_INPUT_.
————————

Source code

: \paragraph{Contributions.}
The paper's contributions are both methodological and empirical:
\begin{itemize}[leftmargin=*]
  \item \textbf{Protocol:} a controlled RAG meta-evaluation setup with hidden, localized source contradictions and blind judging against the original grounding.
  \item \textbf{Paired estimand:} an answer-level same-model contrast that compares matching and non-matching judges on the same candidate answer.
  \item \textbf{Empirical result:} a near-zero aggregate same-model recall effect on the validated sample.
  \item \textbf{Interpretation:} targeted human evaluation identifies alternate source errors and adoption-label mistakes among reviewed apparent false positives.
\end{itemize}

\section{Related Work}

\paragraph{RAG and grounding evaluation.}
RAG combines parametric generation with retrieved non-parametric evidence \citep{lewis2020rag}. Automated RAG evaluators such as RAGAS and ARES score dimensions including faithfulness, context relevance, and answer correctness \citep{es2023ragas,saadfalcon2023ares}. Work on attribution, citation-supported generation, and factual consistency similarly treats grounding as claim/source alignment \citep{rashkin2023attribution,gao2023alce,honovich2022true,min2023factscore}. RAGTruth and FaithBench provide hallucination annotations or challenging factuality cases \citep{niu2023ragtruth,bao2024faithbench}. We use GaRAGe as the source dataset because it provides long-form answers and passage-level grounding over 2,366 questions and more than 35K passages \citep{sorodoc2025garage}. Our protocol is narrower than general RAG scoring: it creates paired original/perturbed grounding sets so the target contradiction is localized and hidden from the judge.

————————

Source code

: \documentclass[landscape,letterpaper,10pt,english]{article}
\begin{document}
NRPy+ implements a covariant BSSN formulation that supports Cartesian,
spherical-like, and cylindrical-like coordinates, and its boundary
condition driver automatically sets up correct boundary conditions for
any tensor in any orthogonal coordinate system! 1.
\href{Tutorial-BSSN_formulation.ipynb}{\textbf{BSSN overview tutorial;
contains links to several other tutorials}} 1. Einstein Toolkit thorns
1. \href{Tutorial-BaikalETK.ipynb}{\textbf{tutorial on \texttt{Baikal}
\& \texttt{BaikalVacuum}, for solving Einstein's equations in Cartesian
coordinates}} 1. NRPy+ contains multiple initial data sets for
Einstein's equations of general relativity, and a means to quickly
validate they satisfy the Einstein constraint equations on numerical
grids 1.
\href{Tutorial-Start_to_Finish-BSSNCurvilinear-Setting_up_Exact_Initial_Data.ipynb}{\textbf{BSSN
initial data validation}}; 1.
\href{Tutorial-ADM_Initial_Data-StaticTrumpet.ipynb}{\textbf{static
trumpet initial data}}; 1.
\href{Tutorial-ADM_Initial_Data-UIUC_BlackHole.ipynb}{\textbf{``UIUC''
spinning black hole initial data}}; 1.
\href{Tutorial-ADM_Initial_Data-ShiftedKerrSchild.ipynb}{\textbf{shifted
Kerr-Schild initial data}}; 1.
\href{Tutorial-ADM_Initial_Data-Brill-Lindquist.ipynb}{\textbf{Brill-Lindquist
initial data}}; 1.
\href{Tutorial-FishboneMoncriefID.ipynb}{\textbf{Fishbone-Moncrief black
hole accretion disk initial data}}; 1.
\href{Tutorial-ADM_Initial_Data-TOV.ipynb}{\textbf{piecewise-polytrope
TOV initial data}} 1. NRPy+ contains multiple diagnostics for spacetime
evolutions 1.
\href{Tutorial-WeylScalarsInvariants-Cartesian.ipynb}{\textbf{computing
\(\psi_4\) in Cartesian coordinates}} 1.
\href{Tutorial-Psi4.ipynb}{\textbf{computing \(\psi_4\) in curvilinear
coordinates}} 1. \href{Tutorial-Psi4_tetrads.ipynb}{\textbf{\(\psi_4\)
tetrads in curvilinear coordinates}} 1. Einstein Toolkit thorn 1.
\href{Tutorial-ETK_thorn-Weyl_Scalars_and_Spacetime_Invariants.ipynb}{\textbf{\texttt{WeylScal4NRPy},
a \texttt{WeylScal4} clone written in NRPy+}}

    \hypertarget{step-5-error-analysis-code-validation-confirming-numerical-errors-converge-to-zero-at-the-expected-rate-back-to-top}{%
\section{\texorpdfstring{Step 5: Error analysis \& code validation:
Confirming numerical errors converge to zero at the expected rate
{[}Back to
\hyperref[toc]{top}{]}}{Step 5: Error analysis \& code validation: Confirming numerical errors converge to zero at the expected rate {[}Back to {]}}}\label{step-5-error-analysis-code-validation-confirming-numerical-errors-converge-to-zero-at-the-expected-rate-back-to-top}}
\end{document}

————————

_PROBLEM_. Look back at the entries above. Retype the line with "apparent false positives.", the line with "RAG combines parametric", and all lines in between.

_ANSWER BOX_.
  \item \textbf{Interpretation:} targeted human evaluation identifies alternate source errors and adoption-label mistakes among reviewed apparent false positives.
\end{itemize}

\section{Related Work}

\paragraph{RAG and grounding evaluation.}
RAG combines parametric generation with retrieved non-parametric evidence \citep{lewis2020rag}. Automated RAG evaluators such as RAGAS and ARES score dimensions including faithfulness, context relevance, and answer correctness \citep{es2023ragas,saadfalcon2023ares}. Work on attribution, citation-supported generation, and factual consistency similarly treats grounding as claim/source alignment \citep{rashkin2023attribution,gao2023alce,honovich2022true,min2023factscore}. RAGTruth and FaithBench provide hallucination annotations or challenging factuality cases \citep{niu2023ragtruth,bao2024faithbench}. We use GaRAGe as the source dataset because it provides long-form answers and passage-level grounding over 2,366 questions and more than 35K passages \citep{sorodoc2025garage}. Our protocol is narrower than general RAG scoring: it creates paired original/perturbed grounding sets so the target contradiction is localized and hidden from the judge.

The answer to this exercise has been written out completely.